---- TASK INPUTS

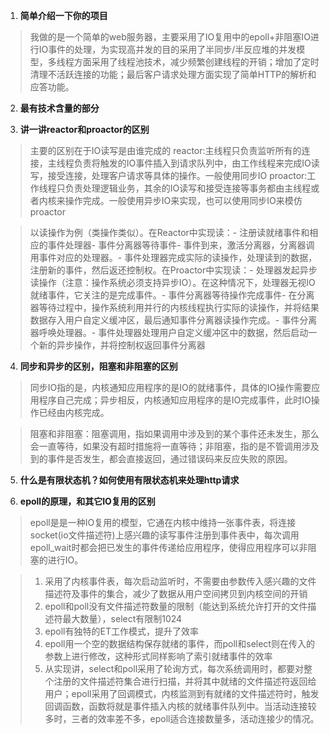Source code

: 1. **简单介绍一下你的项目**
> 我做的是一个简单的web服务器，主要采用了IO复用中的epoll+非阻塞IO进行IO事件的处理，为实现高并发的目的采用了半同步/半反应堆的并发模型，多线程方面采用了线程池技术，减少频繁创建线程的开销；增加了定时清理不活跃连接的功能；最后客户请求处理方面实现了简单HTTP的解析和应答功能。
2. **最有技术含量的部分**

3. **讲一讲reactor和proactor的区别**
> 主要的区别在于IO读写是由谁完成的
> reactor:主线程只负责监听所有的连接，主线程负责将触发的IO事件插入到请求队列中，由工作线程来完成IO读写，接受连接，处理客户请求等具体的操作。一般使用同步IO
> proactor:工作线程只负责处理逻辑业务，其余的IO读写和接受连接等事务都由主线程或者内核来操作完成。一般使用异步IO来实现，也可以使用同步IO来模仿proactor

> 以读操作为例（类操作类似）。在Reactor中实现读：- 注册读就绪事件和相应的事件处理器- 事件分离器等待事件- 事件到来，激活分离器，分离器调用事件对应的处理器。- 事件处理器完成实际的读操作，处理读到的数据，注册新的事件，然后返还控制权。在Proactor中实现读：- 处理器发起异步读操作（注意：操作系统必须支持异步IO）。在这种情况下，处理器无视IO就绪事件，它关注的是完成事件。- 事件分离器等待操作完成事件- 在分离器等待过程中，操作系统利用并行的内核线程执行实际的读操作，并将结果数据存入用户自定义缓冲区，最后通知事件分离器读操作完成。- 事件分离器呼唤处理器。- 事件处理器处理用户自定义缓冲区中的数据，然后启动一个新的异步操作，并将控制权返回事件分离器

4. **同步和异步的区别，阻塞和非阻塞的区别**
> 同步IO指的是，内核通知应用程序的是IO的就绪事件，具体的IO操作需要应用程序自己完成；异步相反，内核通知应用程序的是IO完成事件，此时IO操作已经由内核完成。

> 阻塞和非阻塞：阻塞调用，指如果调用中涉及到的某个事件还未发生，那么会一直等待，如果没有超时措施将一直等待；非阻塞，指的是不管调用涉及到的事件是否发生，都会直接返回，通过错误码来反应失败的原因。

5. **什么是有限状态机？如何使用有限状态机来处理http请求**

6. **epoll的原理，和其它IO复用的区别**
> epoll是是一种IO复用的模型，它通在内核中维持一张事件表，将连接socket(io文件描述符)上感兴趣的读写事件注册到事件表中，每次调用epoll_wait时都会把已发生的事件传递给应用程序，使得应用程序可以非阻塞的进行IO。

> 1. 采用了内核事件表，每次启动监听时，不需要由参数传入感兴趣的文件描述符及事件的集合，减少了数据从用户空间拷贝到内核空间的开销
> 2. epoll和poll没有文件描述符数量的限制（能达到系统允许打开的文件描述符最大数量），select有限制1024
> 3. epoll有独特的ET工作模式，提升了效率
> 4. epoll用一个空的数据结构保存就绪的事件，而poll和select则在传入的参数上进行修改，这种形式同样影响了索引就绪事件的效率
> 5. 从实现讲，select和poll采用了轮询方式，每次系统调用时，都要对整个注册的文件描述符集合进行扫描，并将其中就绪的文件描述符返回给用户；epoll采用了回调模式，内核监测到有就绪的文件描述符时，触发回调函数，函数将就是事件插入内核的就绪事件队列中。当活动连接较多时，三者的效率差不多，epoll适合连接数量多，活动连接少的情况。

--------
---- TASK INPUTS

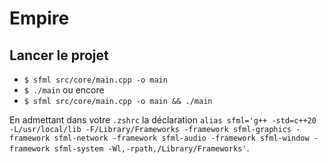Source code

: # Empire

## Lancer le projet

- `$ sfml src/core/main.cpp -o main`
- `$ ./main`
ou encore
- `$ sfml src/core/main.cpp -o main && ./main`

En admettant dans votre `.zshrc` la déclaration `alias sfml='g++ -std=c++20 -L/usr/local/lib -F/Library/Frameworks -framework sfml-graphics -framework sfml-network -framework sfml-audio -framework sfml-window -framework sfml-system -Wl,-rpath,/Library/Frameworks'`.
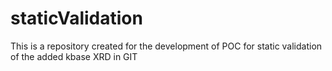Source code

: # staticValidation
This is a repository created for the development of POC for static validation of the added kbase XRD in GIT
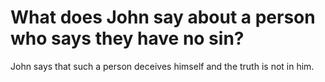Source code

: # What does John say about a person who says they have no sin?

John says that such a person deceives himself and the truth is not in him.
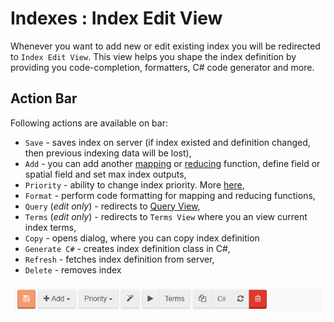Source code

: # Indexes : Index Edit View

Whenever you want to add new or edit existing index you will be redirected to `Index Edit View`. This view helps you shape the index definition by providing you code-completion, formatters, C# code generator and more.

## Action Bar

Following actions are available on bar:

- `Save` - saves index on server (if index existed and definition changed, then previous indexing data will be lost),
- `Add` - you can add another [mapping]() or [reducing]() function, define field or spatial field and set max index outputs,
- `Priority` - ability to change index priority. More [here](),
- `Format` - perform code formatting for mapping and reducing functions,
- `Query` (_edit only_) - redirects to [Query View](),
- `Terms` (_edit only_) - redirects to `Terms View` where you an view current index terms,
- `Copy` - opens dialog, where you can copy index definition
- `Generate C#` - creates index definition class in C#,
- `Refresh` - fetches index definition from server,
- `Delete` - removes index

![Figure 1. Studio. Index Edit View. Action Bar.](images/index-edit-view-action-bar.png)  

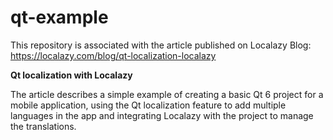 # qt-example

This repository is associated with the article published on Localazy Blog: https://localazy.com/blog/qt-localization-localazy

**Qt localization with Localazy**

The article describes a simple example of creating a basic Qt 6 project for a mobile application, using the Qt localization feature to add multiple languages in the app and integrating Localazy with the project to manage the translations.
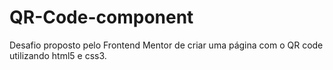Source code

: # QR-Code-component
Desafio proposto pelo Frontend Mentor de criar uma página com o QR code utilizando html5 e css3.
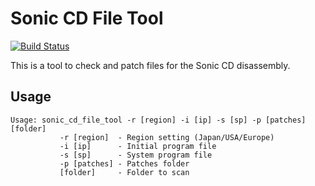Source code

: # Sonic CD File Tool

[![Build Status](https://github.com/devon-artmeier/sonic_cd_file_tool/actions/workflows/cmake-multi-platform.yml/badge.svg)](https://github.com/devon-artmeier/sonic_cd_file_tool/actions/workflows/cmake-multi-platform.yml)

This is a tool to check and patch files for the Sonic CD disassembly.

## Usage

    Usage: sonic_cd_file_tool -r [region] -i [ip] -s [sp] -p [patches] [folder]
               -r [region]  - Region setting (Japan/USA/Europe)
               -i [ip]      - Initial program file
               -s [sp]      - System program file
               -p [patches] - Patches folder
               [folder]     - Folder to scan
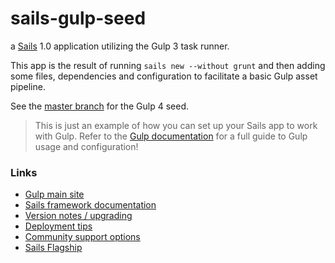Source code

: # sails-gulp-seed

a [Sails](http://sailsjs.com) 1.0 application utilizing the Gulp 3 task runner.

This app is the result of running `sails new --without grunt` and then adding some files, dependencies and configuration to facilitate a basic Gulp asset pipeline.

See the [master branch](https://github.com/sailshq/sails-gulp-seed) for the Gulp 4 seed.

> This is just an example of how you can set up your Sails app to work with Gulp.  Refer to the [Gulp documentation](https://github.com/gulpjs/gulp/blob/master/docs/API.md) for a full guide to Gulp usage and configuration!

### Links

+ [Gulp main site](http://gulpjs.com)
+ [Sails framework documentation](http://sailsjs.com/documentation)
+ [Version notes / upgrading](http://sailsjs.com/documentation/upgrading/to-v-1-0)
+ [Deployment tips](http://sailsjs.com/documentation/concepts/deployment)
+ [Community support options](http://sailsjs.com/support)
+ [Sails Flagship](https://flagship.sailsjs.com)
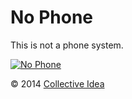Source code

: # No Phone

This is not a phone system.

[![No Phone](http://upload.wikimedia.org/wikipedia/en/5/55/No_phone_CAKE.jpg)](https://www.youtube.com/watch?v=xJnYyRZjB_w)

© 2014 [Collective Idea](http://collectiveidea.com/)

--------

# ABOUT THIS TASK
Your answer must be the exact lines from the records above, from the one containing "-p [patches] - Patches folder" through the one containing "a [Sails](http://sailsjs.com) 1.0", both included, with every picture left out.

# SOLUTION
               -p [patches] - Patches folder
               [folder]     - Folder to scan
Source code

: # sails-gulp-seed

a [Sails](http://sailsjs.com) 1.0 application utilizing the Gulp 3 task runner.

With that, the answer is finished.